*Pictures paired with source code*
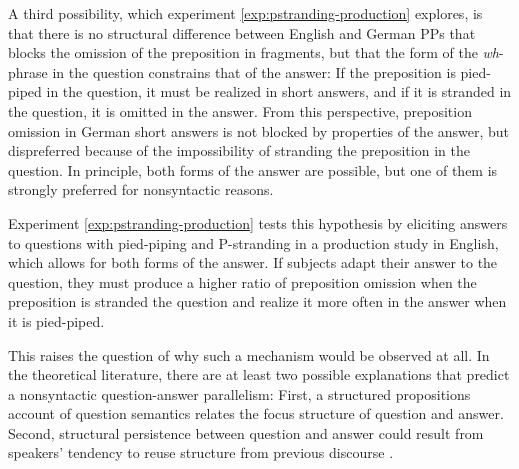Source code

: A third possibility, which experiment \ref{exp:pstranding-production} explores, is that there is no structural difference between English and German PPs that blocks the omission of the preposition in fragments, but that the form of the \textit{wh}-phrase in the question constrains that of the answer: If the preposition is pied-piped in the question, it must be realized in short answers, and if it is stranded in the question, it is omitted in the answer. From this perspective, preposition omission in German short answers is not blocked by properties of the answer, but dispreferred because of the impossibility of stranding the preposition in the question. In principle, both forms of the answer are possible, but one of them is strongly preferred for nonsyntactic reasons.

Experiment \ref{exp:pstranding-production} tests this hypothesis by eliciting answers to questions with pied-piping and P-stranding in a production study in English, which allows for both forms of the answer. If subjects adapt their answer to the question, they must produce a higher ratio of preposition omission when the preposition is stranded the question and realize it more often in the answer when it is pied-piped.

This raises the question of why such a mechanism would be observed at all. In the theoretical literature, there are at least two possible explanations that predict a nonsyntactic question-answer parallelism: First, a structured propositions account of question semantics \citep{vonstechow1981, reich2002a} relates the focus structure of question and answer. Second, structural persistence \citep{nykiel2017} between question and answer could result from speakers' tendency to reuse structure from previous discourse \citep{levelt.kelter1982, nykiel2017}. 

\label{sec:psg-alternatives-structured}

*Your objective*
All entries are to be duplicated exactly, with the pictures left out.

*Your solution*
Source code

: A third possibility, which experiment \ref{exp:pstranding-production} explores, is that there is no structural difference between English and German PPs that blocks the omission of the preposition in fragments, but that the form of the \textit{wh}-phrase in the question constrains that of the answer: If the preposition is pied-piped in the question, it must be realized in short answers, and if it is stranded in the question, it is omitted in the answer. From this perspective, preposition omission in German short answers is not blocked by properties of the answer, but dispreferred because of the impossibility of stranding the preposition in the question. In principle, both forms of the answer are possible, but one of them is strongly preferred for nonsyntactic reasons.

Experiment \ref{exp:pstranding-production} tests this hypothesis by eliciting answers to questions with pied-piping and P-stranding in a production study in English, which allows for both forms of the answer. If subjects adapt their answer to the question, they must produce a higher ratio of preposition omission when the preposition is stranded the question and realize it more often in the answer when it is pied-piped.

This raises the question of why such a mechanism would be observed at all. In the theoretical literature, there are at least two possible explanations that predict a nonsyntactic question-answer parallelism: First, a structured propositions account of question semantics \citep{vonstechow1981, reich2002a} relates the focus structure of question and answer. Second, structural persistence \citep{nykiel2017} between question and answer could result from speakers' tendency to reuse structure from previous discourse \citep{levelt.kelter1982, nykiel2017}. 

\label{sec:psg-alternatives-structured}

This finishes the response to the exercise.